(Excerpts from a dataset)

· · · ·

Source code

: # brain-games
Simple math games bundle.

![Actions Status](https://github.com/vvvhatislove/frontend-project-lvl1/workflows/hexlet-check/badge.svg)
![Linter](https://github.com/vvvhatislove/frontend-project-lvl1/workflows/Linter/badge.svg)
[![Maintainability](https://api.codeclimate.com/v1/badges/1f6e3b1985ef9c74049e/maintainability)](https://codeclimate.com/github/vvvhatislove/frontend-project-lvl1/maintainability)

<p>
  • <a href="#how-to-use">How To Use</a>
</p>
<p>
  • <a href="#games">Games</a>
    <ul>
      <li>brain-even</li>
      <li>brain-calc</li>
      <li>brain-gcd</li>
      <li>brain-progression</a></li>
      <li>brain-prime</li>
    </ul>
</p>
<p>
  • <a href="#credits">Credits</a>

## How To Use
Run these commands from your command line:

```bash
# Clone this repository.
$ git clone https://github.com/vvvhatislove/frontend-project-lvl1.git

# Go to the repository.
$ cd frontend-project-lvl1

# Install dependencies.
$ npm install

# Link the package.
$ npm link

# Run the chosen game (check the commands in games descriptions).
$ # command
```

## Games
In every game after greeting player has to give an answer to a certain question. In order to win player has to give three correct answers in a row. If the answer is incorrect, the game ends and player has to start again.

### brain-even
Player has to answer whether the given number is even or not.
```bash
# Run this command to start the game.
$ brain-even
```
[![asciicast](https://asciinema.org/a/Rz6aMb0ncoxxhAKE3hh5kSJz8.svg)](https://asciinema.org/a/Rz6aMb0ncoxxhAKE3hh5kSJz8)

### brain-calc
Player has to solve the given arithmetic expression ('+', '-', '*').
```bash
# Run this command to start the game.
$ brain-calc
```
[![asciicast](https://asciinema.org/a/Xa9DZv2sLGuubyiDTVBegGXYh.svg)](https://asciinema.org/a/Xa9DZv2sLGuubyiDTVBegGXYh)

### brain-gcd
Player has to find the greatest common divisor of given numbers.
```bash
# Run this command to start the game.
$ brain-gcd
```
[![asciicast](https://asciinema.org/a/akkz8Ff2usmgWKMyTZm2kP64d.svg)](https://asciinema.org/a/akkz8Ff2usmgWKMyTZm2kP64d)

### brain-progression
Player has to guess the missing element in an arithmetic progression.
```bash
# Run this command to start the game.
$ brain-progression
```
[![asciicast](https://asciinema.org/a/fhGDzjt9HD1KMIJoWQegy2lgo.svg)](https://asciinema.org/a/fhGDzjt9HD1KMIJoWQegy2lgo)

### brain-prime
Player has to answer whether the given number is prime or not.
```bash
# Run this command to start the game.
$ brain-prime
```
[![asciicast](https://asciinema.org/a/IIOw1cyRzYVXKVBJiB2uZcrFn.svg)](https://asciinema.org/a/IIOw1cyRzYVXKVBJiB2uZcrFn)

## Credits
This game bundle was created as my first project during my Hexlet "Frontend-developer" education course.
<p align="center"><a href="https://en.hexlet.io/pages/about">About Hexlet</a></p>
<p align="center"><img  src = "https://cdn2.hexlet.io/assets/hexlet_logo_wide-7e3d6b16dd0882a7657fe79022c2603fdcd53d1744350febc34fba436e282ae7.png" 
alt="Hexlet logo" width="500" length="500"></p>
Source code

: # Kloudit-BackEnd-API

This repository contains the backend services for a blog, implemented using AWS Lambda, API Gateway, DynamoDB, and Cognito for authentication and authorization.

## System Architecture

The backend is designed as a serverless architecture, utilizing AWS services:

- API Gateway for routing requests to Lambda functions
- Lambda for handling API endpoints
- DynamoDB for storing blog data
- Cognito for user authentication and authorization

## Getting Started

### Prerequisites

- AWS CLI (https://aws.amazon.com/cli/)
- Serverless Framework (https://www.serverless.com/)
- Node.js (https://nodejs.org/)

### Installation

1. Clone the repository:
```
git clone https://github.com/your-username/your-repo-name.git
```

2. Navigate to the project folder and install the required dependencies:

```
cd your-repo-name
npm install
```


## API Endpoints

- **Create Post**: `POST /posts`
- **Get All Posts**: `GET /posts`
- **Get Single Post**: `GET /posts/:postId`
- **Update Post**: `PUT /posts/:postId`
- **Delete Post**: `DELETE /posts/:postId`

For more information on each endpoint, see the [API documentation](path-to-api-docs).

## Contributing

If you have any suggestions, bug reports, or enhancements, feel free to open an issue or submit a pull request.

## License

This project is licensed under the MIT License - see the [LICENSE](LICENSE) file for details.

· · · ·

> Instructions for the task: A complete answer gives every line of the records holding "whether".

> Response for this exercise:
Player has to answer whether the given number is even or not.
Player has to answer whether the given number is prime or not.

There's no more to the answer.